While there is no one cause of plantar fasciitis, we do know that some things can exacerbate it. Dr. Johnson says that repetitive stress, weight gain, improper shoes, exercise and sporting activities (especially repetitive motions or a new activity), along with natural tightening of our muscles and tendons over time, can all contribute to developing plantar fasciitis.

What to do to relieve plantar fasciitis pain

Treatments like resting, proper shoe gear, support and stretching are some steps you can take to reduce the pain during the healing process. Supportive taping and strapping can protect the foot from aggravating the plantar fasciitis even further.  A splint can be especially helpful to wear at night to keep the foot in a flexed position and reduce pain in the morning. If there is pain with activity, consider cross-training or performing other activities that don’t aggravate the plantar fascia. Post-workout massage helps to speed recovery and provides some pain relief.
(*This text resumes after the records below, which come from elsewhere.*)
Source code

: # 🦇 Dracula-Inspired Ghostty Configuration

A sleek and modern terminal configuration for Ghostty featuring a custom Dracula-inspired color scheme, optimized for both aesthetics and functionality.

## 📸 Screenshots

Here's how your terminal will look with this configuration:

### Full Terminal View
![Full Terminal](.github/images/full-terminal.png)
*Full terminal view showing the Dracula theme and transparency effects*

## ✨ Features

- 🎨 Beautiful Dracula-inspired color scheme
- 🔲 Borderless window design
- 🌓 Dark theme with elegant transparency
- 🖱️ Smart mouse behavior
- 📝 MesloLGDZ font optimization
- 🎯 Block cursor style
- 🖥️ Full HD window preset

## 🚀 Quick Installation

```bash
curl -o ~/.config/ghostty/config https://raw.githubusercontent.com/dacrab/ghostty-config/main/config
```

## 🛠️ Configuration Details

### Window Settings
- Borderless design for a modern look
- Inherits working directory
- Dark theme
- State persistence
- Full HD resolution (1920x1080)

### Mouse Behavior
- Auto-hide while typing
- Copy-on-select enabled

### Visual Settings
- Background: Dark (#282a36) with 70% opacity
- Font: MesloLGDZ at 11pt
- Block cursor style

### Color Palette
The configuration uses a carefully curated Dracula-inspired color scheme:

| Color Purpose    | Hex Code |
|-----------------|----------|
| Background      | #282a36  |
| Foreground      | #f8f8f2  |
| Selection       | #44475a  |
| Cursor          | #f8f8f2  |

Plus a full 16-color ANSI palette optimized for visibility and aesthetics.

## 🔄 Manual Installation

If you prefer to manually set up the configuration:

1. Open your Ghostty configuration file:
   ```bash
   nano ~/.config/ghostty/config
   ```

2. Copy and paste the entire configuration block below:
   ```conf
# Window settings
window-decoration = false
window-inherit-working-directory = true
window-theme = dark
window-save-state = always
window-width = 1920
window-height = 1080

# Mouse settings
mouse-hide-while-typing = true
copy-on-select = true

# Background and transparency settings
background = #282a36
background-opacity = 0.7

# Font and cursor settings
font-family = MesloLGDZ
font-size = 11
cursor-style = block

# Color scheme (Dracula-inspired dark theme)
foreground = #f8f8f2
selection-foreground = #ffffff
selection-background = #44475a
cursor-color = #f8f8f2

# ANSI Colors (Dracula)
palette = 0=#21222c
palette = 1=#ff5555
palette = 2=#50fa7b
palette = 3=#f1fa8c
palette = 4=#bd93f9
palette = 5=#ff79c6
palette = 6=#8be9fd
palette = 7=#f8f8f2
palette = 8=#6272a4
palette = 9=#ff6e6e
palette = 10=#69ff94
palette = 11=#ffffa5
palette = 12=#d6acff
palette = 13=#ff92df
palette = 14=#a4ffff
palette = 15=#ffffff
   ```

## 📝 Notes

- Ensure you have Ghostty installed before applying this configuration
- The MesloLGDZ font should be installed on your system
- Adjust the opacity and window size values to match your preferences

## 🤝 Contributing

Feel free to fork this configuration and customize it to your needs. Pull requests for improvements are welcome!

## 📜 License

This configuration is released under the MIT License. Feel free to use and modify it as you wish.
But most importantly is taking a look at the types of shoes you are wearing and making sure they are supportive, rigid and of the correct size.  Also, avoiding going barefooted is very helpful as is avoiding flip flops or any shoes that your foot doesn’t feel secure in. Stretching the posterior muscles to relieve the tightness is also paramount to helping heal the plantar fascia. 

When should you see a doctor?

Dr. Mary Johnson recommends having a professional evaluation of your foot if the pain does not resolve in 1 or 2 weeks. Stretching should be done consistently, as should wearing supportive shoes, but if the pain continues it is best to have an X-ray and possibly an ultrasound evaluation. “There are many causes of foot pain including stress fractures, a plantar fascial tear or nerve impingements and a foot specialist can help to differentiate your particular challenge and offer the treatment needed to alleviate pain and get you back to normal activities,” she advises.

Often times, with plantar fasciitis, the longer you delay treatment and seeking professional help, the longer it can take to heal.  If the pain doesn’t resolve with the treatments and changes of habits mentioned above within a few weeks, don’t delay in asking for help.